2014/08/11
Q 会社が自社の役員や社員の横領等によって被害を受けたとしても、その被害額は会社の損失として認められないばかりか、横領が法人の仮装隠ぺい行為と認定され税務調査で重加算税が課せられるというのは本当ですか?
A 横領は、会社のうかがい知れないところで行われるケースが多いですが、こうした場合でも税務当局は「法人の行為」と認定することが多く、場合によっては重加算税が課せられることがあります。
先日も、大手建設会社の従業員が自らが実質的に経営する下請け会社に架空発注を繰り返して捻出した6千万円を私的なマンションの建設費に充てていたとのニュースが報じられましたが、このケースでも会社に重加算税が課せられています。

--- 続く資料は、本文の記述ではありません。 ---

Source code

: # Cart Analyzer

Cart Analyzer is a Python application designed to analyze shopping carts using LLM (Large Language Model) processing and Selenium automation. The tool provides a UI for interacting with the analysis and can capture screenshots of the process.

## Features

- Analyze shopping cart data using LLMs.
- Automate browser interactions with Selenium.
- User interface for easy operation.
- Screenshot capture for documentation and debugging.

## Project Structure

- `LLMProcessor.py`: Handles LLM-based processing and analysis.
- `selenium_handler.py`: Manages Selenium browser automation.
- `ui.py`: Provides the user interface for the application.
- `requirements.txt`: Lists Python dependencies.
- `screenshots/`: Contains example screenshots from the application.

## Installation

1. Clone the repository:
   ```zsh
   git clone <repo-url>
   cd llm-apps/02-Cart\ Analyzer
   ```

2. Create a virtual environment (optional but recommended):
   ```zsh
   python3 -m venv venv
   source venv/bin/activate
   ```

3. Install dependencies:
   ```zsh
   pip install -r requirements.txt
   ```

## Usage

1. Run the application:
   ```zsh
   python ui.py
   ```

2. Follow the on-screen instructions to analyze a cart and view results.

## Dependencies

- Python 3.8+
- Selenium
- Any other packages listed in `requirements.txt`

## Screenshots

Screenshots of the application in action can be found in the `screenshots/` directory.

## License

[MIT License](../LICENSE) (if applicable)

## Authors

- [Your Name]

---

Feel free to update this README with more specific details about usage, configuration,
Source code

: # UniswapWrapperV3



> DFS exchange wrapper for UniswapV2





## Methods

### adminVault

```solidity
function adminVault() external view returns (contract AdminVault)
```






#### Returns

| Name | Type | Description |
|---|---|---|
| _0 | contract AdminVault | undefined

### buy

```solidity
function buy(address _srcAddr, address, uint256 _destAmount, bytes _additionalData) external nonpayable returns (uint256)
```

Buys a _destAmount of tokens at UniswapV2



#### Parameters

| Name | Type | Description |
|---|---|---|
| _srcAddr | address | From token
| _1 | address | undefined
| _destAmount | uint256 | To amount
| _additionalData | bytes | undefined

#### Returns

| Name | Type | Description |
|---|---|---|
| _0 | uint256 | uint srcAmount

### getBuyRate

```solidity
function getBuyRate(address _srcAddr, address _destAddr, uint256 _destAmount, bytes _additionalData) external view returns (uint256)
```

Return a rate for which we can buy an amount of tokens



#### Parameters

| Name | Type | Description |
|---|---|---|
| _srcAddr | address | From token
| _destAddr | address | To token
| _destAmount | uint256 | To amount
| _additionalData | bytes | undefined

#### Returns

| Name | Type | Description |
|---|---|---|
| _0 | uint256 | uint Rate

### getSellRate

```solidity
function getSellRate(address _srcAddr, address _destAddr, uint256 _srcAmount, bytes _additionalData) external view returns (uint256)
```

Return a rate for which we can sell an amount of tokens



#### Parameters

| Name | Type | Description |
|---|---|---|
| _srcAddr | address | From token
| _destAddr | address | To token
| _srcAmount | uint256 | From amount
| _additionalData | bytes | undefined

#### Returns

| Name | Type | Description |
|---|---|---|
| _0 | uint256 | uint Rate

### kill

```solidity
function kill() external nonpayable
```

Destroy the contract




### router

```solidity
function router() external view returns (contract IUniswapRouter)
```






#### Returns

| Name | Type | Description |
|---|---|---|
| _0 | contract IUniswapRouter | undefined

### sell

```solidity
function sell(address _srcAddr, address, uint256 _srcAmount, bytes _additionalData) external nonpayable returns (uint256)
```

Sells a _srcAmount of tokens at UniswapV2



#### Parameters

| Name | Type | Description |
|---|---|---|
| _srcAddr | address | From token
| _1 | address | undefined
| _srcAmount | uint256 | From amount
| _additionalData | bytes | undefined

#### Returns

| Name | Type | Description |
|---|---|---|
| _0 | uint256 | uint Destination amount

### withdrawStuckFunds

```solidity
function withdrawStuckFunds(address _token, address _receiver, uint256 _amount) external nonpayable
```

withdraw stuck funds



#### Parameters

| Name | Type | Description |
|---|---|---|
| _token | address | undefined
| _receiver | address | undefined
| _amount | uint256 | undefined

法人にとっては横領された金額は「損失」であり、損金に算入されることになりますが、同時に会社は当該損失について横領した従業員等への「求償権(損害賠償請求権)」があることから両者は相殺され課税所得は減少しないというのが税務当局のスタンスだからです。
もっとも、横領した従業員等に対し求償権があるといっても横領された額全額を回収できないケースも少なくないのが現実でしょう。
このように横領事件が発生した場合には、会社には横領による実損失が生じるうえに重加算税も課されるというとんでもない事態に発展する可能性があります。会社として従業員等の教育や横領防止に全力を注ぐ必要があると言えるでしょう。